ATLANTA - You’d think using an automatic injector would be, well, pretty automatic.
"You take off the cap,” says Sharecare.com Senior Vice President of Clinical Strategy, Dr. Darria Long-Gillespie, “ And you literally just put it on your thigh with a swinging motion. and immediately the needle comes out and it injects medication."
But if you're the parent holding the device, and the one having a severe allergic reaction is your young child, all bets are off, says Long-Gillespie.
"When you see a child is having an anaphylactic reaction, you're scared,” she says. “And you're so worried. Adrenaline is rushing in your own body, the last thing you're thinking of are all the steps."
And EpiPen injuries may be more common than you think, according at recent study by emergency physicians at Seattle Children's Hospital.
After Dr. Julie Brown treated a young boy for a severe needle cut from an auto-injector, she began wondering how common these injuries are. So she and her colleagues surveyed other emergency physicians online, and they reached out to food allergy groups on Facebook, asking if they’ve heard about or treated EpiPen injuries.
They found 22 cases of children between the ages of 1 and 11, who were injured -- some severely -- by needles from either an EpiPen or EpiPen Jr. device.
17 children suffered deep cuts to their thighs. In 4 cases, researchers reported, the needle got stuck in the child.
And in 3 reported cases, a child was re-injured, when the person giving the injection reinserted the needle, because it was knocked out before the FDA-recommended 10 seconds were up.
So, how can parents use these devices safely?
Dr. Long-Gillespie says remember 3 steps.
First, restrain the child.
“When you're coming at them with a needle, of course, they're going to be scared,” she says. “And, of course, they're going to try to get away. Restrain them and get another adult to help hold them down if you can."
Secondly, she says, never reuse the same EpiPen in an emergency.
“If they kick it off, which often happens, don't take that same EpiPen and re-inject it. That needle is dirty, you do not want to do that."

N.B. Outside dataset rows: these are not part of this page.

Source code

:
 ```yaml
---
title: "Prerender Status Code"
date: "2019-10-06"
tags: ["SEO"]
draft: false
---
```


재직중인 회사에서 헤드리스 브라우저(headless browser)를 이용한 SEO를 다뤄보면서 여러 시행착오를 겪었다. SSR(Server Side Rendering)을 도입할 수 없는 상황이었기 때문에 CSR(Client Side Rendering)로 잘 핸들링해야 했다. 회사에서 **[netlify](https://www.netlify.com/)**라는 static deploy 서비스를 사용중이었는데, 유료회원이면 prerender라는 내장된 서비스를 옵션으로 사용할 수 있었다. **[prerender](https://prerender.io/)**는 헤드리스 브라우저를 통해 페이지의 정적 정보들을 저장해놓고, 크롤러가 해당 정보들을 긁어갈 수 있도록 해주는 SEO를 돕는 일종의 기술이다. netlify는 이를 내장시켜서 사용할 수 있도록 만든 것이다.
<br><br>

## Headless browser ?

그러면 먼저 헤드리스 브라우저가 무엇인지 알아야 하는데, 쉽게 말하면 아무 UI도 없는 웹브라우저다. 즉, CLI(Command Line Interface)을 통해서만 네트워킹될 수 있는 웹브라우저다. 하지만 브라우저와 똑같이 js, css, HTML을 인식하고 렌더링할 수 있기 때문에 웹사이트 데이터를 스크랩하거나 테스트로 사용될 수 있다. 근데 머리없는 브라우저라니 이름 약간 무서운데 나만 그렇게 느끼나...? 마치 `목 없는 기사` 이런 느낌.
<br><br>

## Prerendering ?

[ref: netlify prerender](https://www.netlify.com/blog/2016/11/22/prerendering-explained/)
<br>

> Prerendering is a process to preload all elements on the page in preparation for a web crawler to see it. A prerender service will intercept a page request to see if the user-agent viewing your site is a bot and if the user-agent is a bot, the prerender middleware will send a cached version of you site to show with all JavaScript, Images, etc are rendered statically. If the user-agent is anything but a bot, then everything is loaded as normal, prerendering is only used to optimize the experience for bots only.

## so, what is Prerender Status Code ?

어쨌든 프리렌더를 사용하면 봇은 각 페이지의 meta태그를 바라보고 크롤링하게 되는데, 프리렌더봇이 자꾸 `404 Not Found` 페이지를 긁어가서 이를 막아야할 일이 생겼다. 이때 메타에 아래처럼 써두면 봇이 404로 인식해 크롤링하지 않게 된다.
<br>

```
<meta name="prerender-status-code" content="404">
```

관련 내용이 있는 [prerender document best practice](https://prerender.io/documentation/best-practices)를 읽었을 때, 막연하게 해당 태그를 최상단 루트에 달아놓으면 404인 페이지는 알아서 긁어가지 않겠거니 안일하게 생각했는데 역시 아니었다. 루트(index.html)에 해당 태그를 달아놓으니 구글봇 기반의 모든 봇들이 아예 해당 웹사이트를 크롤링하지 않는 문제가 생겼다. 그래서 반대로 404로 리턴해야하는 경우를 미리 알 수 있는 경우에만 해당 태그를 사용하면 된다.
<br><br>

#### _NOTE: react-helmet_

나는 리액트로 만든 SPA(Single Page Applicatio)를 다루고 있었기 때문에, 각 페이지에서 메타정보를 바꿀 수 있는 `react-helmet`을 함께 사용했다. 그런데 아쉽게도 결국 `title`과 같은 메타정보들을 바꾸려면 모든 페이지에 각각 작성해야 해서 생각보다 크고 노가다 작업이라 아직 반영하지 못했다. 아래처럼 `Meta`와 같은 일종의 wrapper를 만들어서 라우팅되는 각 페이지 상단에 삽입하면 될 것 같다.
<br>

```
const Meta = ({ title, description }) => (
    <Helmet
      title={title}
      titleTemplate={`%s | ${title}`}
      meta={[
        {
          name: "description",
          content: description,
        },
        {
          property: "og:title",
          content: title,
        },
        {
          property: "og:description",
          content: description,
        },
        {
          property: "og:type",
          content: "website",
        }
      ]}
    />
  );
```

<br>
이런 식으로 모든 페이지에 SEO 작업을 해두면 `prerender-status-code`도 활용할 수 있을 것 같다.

Finally, she says, if the needle has been in the child for at least 3 seconds before being kicked out, don’t re-inject inject it.
“The instructions say, or according to the FDA, you have to hold it in for 10 seconds,” she says. “ If you have had it in for at least 3 seconds, you don't need to repeat the dose."
Researchers say EpiPen injuries are extremely rare, and the benefits of the emergency medication outweigh the risks.
But, because the injuries can be serious, Dr. Brown advises parent to practice how they’d use the device and how they’d restrain their child.